Our Software Code and MongoDB Performance Postmortem

11 min readNov 21, 2022

At Soteria Software, we just did some massive updates specifically around performance of our OpenRMF Professional application. Now that we are past the scalability and large dataset issues, we decided to do a postmortem just in case this will help other teams get past this. Or help you avoid this entirely from the get-go.

This is a technical postmortem where we go over a few areas we updated in our code, database and processing. Hopefully you and your team can read along for the story and explanation and see if any of this helps you.
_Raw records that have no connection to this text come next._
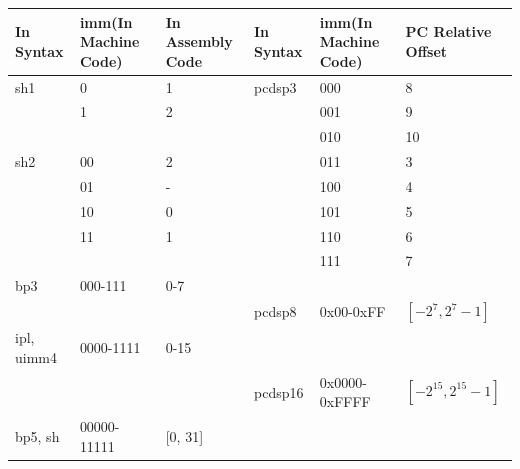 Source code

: \clearpage
\begin{table}
\begin{subtable}{\linewidth}
\scriptsize
\begin{center}
\begin{tabular}{lll|lll}
\hline
In Syntax   & imm(In Machine Code)  & In Assembly Code         & In Syntax & imm(In Machine Code)  & PC Relative Offset         \\ \hline
sh1         & 0                     & 1                        & pcdsp3    & 000                   & 8                          \\
            & 1                     & 2                        &           & 001                   & 9                          \\
            &                       &                          &           & 010                   & 10                         \\
sh2         & 00                    & 2                        &           & 011                   & 3                          \\
            & 01                    & -                        &           & 100                   & 4                          \\
            & 10                    & 0                        &           & 101                   & 5                          \\
            & 11                    & 1                        &           & 110                   & 6                          \\
            &                       &                          &           & 111                   & 7                          \\
bp3         & 000-111               & 0-7                      &           &                       &                            \\
            &                       &                          & pcdsp8    & 0x00-0xFF             & $[-2^{7}, 2^{7}-1]$        \\
ipl, uimm4  & 0000-1111             & 0-15                     &           &                       &                            \\
            &                       &                          & pcdsp16   & 0x0000-0xFFFF         & $[-2^{15}, 2^{15}-1]$      \\
bp5, sh     & 00000-11111           & [0, 31]                  &           &                       &                            \\

\end{tabular}
\end{center}
\end{subtable}
\end{table}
Team Meeting for software postmortem and spreading knowledge

TL;DR

Our application uses a combination of MongoDB Community in a few database containers with stored volumes, as well as .NET Core 6 API and messaging components using NATS, the MongoDB C# client, and a web frontend with DataTables as a primary source to call and list data via APIs. The application did well for small or medium sized groups of users tracking their RMF and FedRAMP packages, automating around their data, and tracking trends of vulnerability and compliance. It worked well handling 100’s of data points on checklists, vulnerabilities patches, hardware, software listing and generating compliance from all that.

The challenge appeared when we received attention from larger groups and agencies that had 1,000’s of devices and 10’s of thousands of checklists and other data they needed to show. They loved the automation and the time/money saved. However, they had a LOT of data to show and it was getting slower the more they added. Some of these generated listing of compliance records of 250,000 items or more. The speed issue (or lack thereof) showed more and more as we scaled out their data and ingested their infrastructure scans over and over. We had a very bad inverse relationship to speed and delivery of the data. And it made our great solution very un-friendly to use for these larger groups. That was a problem we had to fix!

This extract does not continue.